WHAT YOU SHOULD DO |
Read the records below and copy each line that contains "database".

##### THE DATA

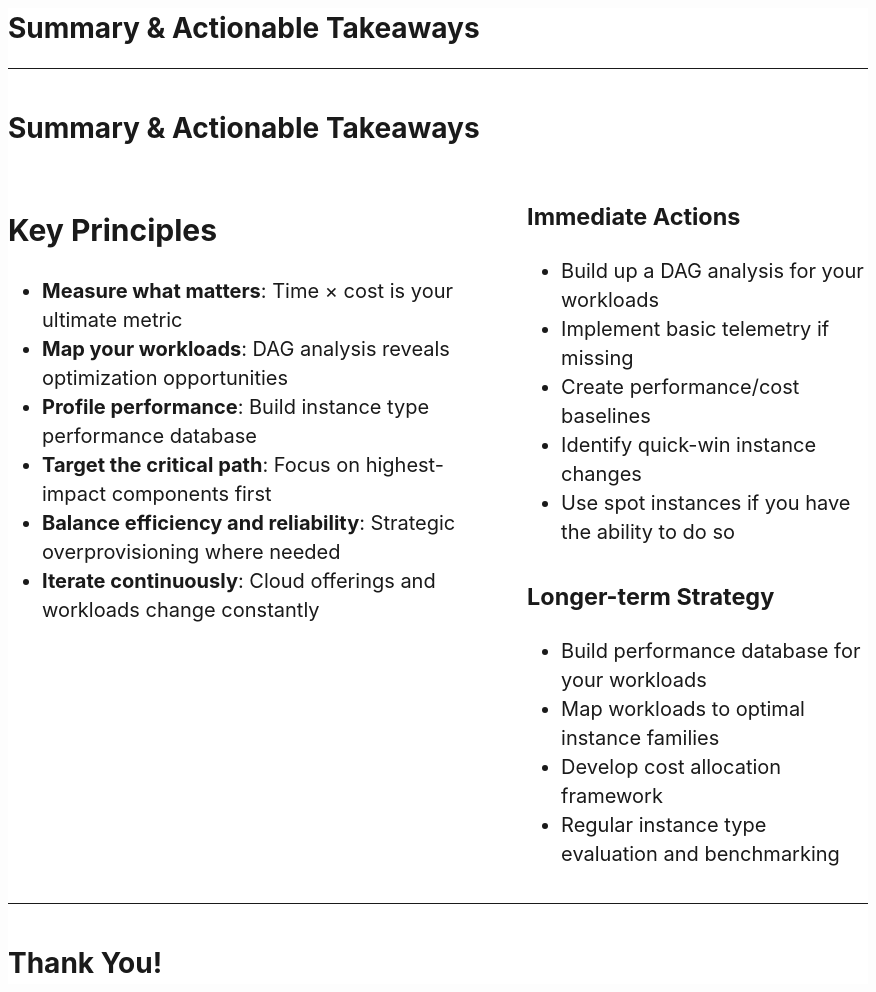 





<div class="section-title">
  <h1>Summary & Actionable Takeaways</h1>
</div>



---

# Summary & Actionable Takeaways

<div class="columns" style="font-size: 20px;">
  <div>

  ## Key Principles
  - **Measure what matters**: Time × cost is your ultimate metric
  - **Map your workloads**: DAG analysis reveals optimization opportunities
  - **Profile performance**: Build instance type performance database
  - **Target the critical path**: Focus on highest-impact components first
  - **Balance efficiency and reliability**: Strategic overprovisioning where needed
  - **Iterate continuously**: Cloud offerings and workloads change constantly

  </div>
  <div>

  ### Immediate Actions
  - Build up a DAG analysis for your workloads
  - Implement basic telemetry if missing
  - Create performance/cost baselines
  - Identify quick-win instance changes
  - Use spot instances if you have the ability to do so

  ### Longer-term Strategy
  - Build performance database for your workloads
  - Map workloads to optimal instance families
  - Develop cost allocation framework
  - Regular instance type evaluation and benchmarking

  </div>  
</div>



---

# Thank You!


<style>
.contact-info {
  font-size: 14px;
  color: #666;
  text-align: right;
  margin-top: 2rem;
  opacity: 0.8;
}
</style>
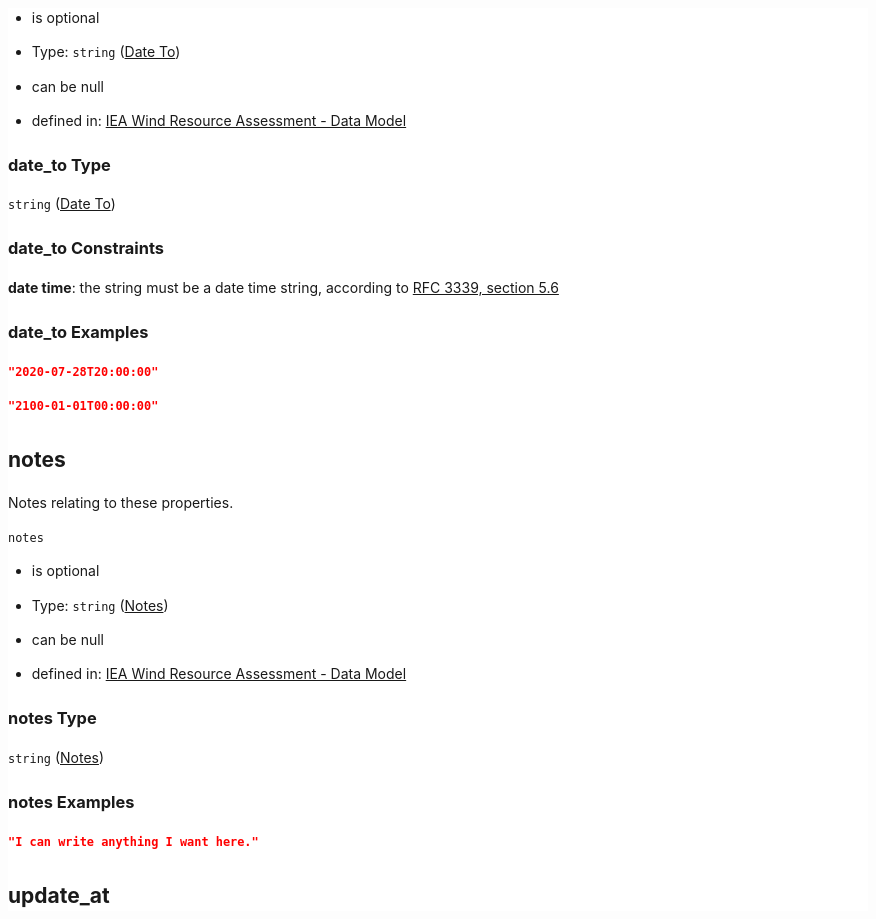 *   is optional

*   Type: `string` ([Date To](iea43_wra_data_model-definitions-date-to.md))

*   can be null

*   defined in: [IEA Wind Resource Assessment - Data Model](iea43_wra_data_model-definitions-date-to.md "https://raw.githubusercontent.com/IEA-Task-43/digital_wra_data_standard/master/schema/iea43_wra_data_model.schema.json#/properties/measurement_location/items/properties/measurement_point/items/properties/interference_structures/items/properties/date_to")

### date\_to Type

`string` ([Date To](iea43_wra_data_model-definitions-date-to.md))

### date\_to Constraints

**date time**: the string must be a date time string, according to [RFC 3339, section 5.6](https://tools.ietf.org/html/rfc3339 "check the specification")

### date\_to Examples

```json
"2020-07-28T20:00:00"
```

```json
"2100-01-01T00:00:00"
```

## notes

Notes relating to these properties.

`notes`

*   is optional

*   Type: `string` ([Notes](iea43_wra_data_model-definitions-notes.md))

*   can be null

*   defined in: [IEA Wind Resource Assessment - Data Model](iea43_wra_data_model-definitions-notes.md "https://raw.githubusercontent.com/IEA-Task-43/digital_wra_data_standard/master/schema/iea43_wra_data_model.schema.json#/properties/measurement_location/items/properties/measurement_point/items/properties/interference_structures/items/properties/notes")

### notes Type

`string` ([Notes](iea43_wra_data_model-definitions-notes.md))

### notes Examples

```json
"I can write anything I want here."
```

## update\_at

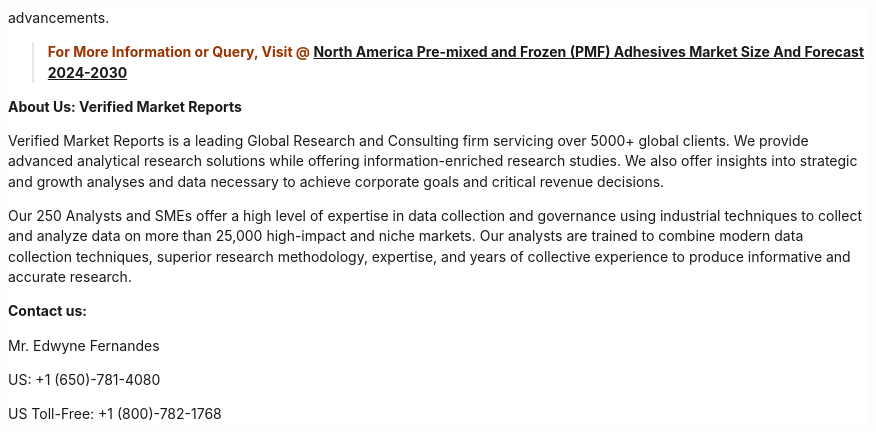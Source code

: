 advancements.</p></body></html></p><blockquote><p><span style="color: #993300;"><strong>For More Information or Query, Visit @ <a href="https://www.verifiedmarketreports.com/product/pre-mixed-and-frozen-pmf-adhesives-market-size-and-forecast/">North America Pre-mixed and Frozen (PMF) Adhesives Market Size And Forecast 2024-2030</a></strong></span></p></blockquote><p><strong>About Us: Verified Market Reports</strong></p><p>Verified Market Reports is a leading Global Research and Consulting firm servicing over 5000+ global clients. We provide advanced analytical research solutions while offering information-enriched research studies. We also offer insights into strategic and growth analyses and data necessary to achieve corporate goals and critical revenue decisions.</p><p>Our 250 Analysts and SMEs offer a high level of expertise in data collection and governance using industrial techniques to collect and analyze data on more than 25,000 high-impact and niche markets. Our analysts are trained to combine modern data collection techniques, superior research methodology, expertise, and years of collective experience to produce informative and accurate research.</p><p><strong>Contact us:</strong></p><p>Mr. Edwyne Fernandes</p><p>US: +1 (650)-781-4080</p><p>US Toll-Free: +1 (800)-782-1768</p>
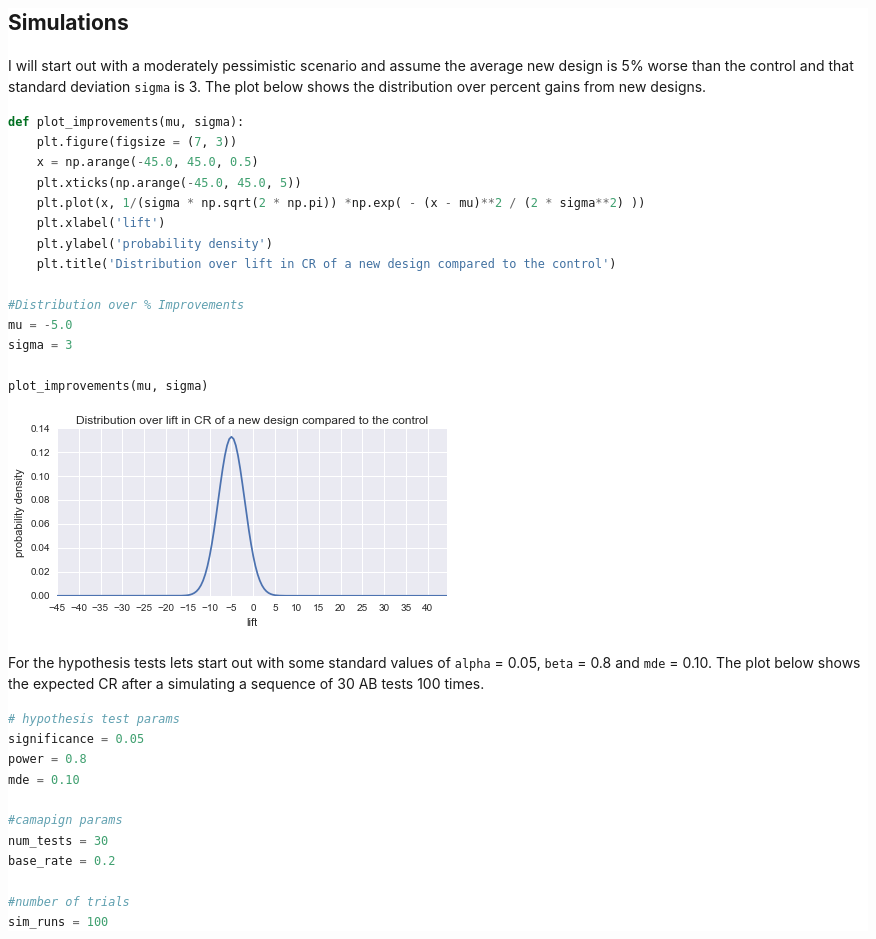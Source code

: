 ## Simulations


I will start out with a moderately pessimistic scenario and assume the average new design is 5% worse than the control and that standard deviation `sigma` is 3. The plot below shows the distribution over percent gains from new designs.


```python
def plot_improvements(mu, sigma):
    plt.figure(figsize = (7, 3))
    x = np.arange(-45.0, 45.0, 0.5)
    plt.xticks(np.arange(-45.0, 45.0, 5))
    plt.plot(x, 1/(sigma * np.sqrt(2 * np.pi)) *np.exp( - (x - mu)**2 / (2 * sigma**2) ))
    plt.xlabel('lift')
    plt.ylabel('probability density')
    plt.title('Distribution over lift in CR of a new design compared to the control')

#Distribution over % Improvements
mu = -5.0
sigma = 3

plot_improvements(mu, sigma)
```


![png](what_if_ab_testing_is_like_science_files/what_if_ab_testing_is_like_science_9_0.png)


For the hypothesis tests lets start out with some standard values of `alpha` = 0.05, `beta` = 0.8 and `mde` = 0.10. The plot below shows the expected CR after a simulating a sequence of 30 AB tests 100 times.


```python
# hypothesis test params
significance = 0.05
power = 0.8
mde = 0.10

#camapign params
num_tests = 30
base_rate = 0.2

#number of trials
sim_runs = 100
```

##########

YOUR SOLUTION |
  - **Profile performance**: Build instance type performance database
  - Build performance database for your workloads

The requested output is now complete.